Aphodius affinis under the microscope.By Sally-Ann Spence FLS FRES

Dung beetles belong to the group of insects called the Scarabaeoidea, which include dung beetles, chafer and stag beetles. There are just over one hundred species in the UK, of which over half are dung beetles. The National Recording Scheme for Scarabaeiodea has existed for many years, and has mostly been a data collection point and identification support to the recording community. As part of the on-going Species Status Project by Natural England in collaboration with Buglife, a review of the scarce and threatened dung beetles and chafers is currently in progress (to be published next year). This project highlighted the lack of modern records for many rare species and areas of the UK that were severely under recorded. This prompted us, Darren Mann (Head of Life Collections at the Oxford University Museum of Natural History), Steve Lane, Ceri Watkins and myself (Sally-Ann Spence) to go out look for beetles in under-recorded areas and to re-survey sites where rare species were previously known. Together we set up the Dung beetle UK Mapping Project – affectionately abbreviated to DUMP and drawn attention to our project using the Twitter hashtags #dungathon and #dungisfun.

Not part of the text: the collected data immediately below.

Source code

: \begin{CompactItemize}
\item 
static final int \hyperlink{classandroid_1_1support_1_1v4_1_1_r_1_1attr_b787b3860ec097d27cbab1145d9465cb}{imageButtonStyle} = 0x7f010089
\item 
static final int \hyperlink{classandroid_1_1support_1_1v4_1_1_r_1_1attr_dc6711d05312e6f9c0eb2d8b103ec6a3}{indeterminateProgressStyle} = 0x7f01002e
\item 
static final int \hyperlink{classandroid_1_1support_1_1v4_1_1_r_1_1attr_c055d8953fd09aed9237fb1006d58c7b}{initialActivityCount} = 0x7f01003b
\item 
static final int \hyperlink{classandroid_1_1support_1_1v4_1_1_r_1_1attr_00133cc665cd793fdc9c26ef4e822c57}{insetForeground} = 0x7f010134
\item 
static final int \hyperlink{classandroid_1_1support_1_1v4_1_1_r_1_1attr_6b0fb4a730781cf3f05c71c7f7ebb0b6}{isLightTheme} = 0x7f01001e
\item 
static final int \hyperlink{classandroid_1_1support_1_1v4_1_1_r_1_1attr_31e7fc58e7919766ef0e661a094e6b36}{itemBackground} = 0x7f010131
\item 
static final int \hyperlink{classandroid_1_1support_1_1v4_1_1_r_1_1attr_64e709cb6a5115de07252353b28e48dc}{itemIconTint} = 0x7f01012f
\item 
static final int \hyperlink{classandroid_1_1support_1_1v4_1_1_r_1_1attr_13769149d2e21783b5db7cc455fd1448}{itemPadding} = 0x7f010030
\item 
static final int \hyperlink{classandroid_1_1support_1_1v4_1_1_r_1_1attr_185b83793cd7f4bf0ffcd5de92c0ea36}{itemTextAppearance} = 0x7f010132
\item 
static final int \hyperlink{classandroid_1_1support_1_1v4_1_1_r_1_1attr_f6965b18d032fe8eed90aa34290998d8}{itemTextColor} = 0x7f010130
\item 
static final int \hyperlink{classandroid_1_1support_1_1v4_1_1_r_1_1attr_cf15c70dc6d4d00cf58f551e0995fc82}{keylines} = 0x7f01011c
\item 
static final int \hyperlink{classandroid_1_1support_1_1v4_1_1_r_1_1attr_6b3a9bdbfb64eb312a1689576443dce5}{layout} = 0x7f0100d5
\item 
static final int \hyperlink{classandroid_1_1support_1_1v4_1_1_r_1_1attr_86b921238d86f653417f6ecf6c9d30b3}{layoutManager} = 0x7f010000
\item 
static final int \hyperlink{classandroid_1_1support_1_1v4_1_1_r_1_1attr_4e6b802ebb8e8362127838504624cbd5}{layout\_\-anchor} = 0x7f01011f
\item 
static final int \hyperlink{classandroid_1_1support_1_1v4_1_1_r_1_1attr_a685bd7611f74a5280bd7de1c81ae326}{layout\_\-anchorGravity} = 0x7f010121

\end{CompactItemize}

In addition to the fieldwork, we are examining museum collections to extract data for the historic distribution of species. We have put out a call to the beetle recording community, and data mined Irecord and Ispot. All of this data is building better distribution maps, informing habitat preferences and providing other ecological data for the UK dung beetle species. The end result will be a dataset of dung beetle information, including identification, distribution maps, ecology and species conservation status. This will be made available via The British Beetles website and will include an on-line recording system using Irecord.

Why we all need dung beetles

Dung beetles are considered key Ecosystem Service Providers within the livestock sector. They deliver many benefits to farmers including increased soil nutrients and general nutrient recycling. They improve the soil structure by increasing aeration and drainage which in turn increases rain water filtration through the soil which also leads to a reduced run-off of rainfall – research is also looking at their pasture reseeding capabilities, abilities to reduce anaerobic processes and decrease methane formation. We know the process of pasture reseeding can have detrimental effects on soil erosion too.

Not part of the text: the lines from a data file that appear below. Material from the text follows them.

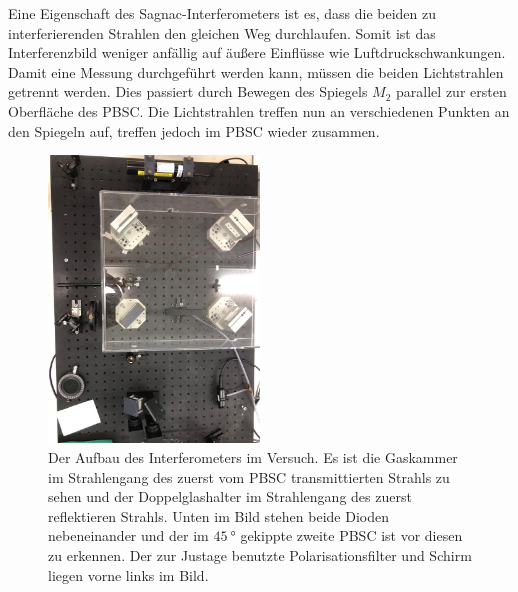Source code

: 
\noindent Eine Eigenschaft des Sagnac-Interferometers ist es, dass die beiden zu interferierenden Strahlen den gleichen Weg durchlaufen. Somit ist das Interferenzbild weniger 
anfällig auf äußere Einflüsse wie Luftdruckschwankungen. Damit eine Messung durchgeführt werden kann, müssen die beiden Lichtstrahlen getrennt werden. Dies passiert durch Bewegen 
des Spiegels $M_2$ parallel zur ersten Oberfläche des PBSC. Die Lichtstrahlen treffen nun an verschiedenen Punkten an den Spiegeln auf, treffen jedoch im PBSC wieder zusammen. 

\begin{figure}[H]
    \centering
    \includegraphics[width=0.5\textwidth]{bilder/interfer_foto.png}
    \caption{Der Aufbau des Interferometers im Versuch. Es ist die Gaskammer im Strahlengang des zuerst vom PBSC transmittierten Strahls zu sehen und der Doppelglashalter im Strahlengang 
    des zuerst reflektieren Strahls. Unten im Bild stehen beide Dioden nebeneinander und der im $\SI{45}{\degree}$ gekippte zweite PBSC ist vor diesen zu erkennen. Der zur Justage benutzte 
    Polarisationsfilter und Schirm liegen vorne links im Bild.}
    \label{fig:Interferob}   
\end{figure}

They reduce pest flies, gastrointestinal parasites and pasture fouling by carrying fly egg and larval eating mites with them as well as consuming the dung the maggots live in themselves. Research is on-going into their part in nitrogen and carbon recycling but we know they are incredibly important in keeping pastures green and healthy for livestock especially in the absence of non-organic artificial fertilisers. Our results mapping the dung beetle species in the UK (although the project is in its youth), are already showing an alarming trend in species rarity and even extinction. The three main reasons behind this are considered to be the use of anthelmintics (especially in wormers), soil disturbance and the disappearance of livestock from historic pastures due to a change in farming practices.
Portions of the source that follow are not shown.